The LoRa nodes were configured with the same radio parameters used in the previous scenarios: carrier frequency of 915 MHz, transmit power set to 23 dBm, and bandwidth of 125 kHz. Two spreading-factor and coding-rate combinations were evaluated: spreading factor 7 with coding rate 4/5 and spreading factor 12 with coding rate 4/8, implemented in the modem configurations Bw125Cr45Sf128 and Bw125Cr48Sf4096, respectively. The receiver operated with automatic gain control (AGC) enabled, allowing the radio chip to dynamically adjust its gain based on the received signal level. For each configuration, packets containing compressed groups of messages and packets carrying the corresponding uncompressed messages were transmitted, and the number of successfully received packets was recorded to assess whether compression and message batching affect packet loss under practical LoRa link conditions.
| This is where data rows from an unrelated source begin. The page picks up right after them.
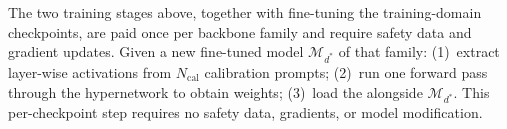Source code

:  The two training stages above, together with fine-tuning the training-domain checkpoints, are paid once per backbone family and require safety data and gradient updates. Given a new fine-tuned model $\mathcal{M}_{d^*}$ of that family: (1)~extract layer-wise activations from $N_\text{cal}$ calibration prompts; (2)~run one forward pass through the hypernetwork to obtain \ssn{} weights; (3)~load the \ssn{} alongside $\mathcal{M}_{d^*}$. This per-checkpoint step requires no safety data, gradients, or model modification.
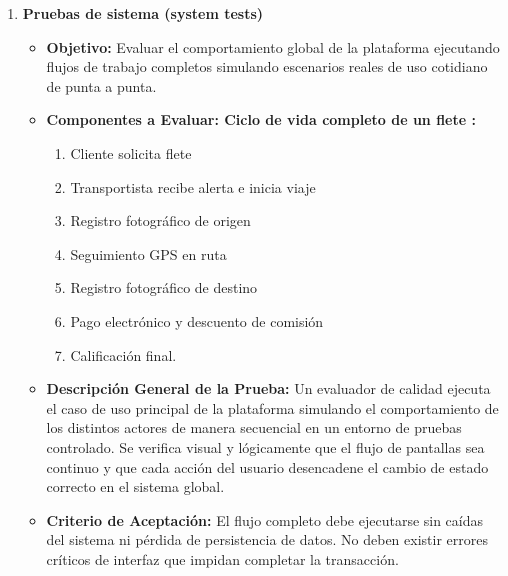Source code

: \begin{enumerate}
\begin{itemize}
		\item \textbf{Descripción general de la prueba:} Se ejecutan llamadas de prueba entre subsistemas combinados para verificar que los datos se transmitan, transformen y almacenen correctamente. Se valida que la información viaje cifrada por canales seguros, que las conexiones concurrentes de mensajería mantengan la sincronización mutua y que la persistencia de archivos de evidencias guarde simultáneamente los registros correspondientes en la base de datos sin romper la integridad referencial. 
		\item \textbf{Criterio de Aceptación:} Los módulos deben integrarse sin lanzar excepciones de comunicación o inconsistencias en la base de datos. Los tiempos de respuesta de la API en condiciones normales deben situarse por debajo de los 500ms.
	\end{itemize}
	\item \textbf{Pruebas de sistema (system tests)}
	\begin{itemize}
		\item \textbf{Objetivo:} Evaluar el comportamiento global de la plataforma ejecutando flujos de trabajo completos simulando escenarios reales de uso cotidiano de punta a punta.
		\item\textbf{Componentes a Evaluar: Ciclo de vida completo de un flete : }
		\begin{enumerate}
			\item Cliente solicita flete 
			\item Transportista recibe alerta e inicia viaje
			\item Registro fotográfico de origen 
			\item Seguimiento GPS en ruta 
			\item Registro fotográfico de destino 
			\item Pago electrónico y descuento de comisión 
			\item Calificación final.
		\end{enumerate}
		\item \textbf{Descripción General de la Prueba:} Un evaluador de calidad ejecuta el caso de uso principal de la plataforma simulando el comportamiento de los distintos actores de manera secuencial en un entorno de pruebas controlado. Se verifica visual y lógicamente que el flujo de pantallas sea continuo y que cada acción del usuario desencadene el cambio de estado correcto en el sistema global.
		\item  \textbf{Criterio de Aceptación:} El flujo completo debe ejecutarse sin caídas del sistema ni pérdida de persistencia de datos. No deben existir errores críticos de interfaz que impidan completar la transacción.	

\end{itemize}
\end{enumerate}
The partitioning of cases into packets with accumulated and then compressed messages, packets with immediately transmitted uncompressed messages, and packets with accumulated but uncompressed messages, as well as the total number of packets sent in each case, followed the same comparison methodology illustrated in Figure 3. The number of packets sent was based on the results from Scenario 01, which showed the maximum number of messages that, once compressed, fit into a single SF7 packet and a single SF12 packet.
The source code is publicly available on the project’s repository at GitHub https://github.com/Rafa-Laureano/Aplicacao-de-Compressao-de-Dados-em-Redes-LoRa (accessed on 15 October 2025).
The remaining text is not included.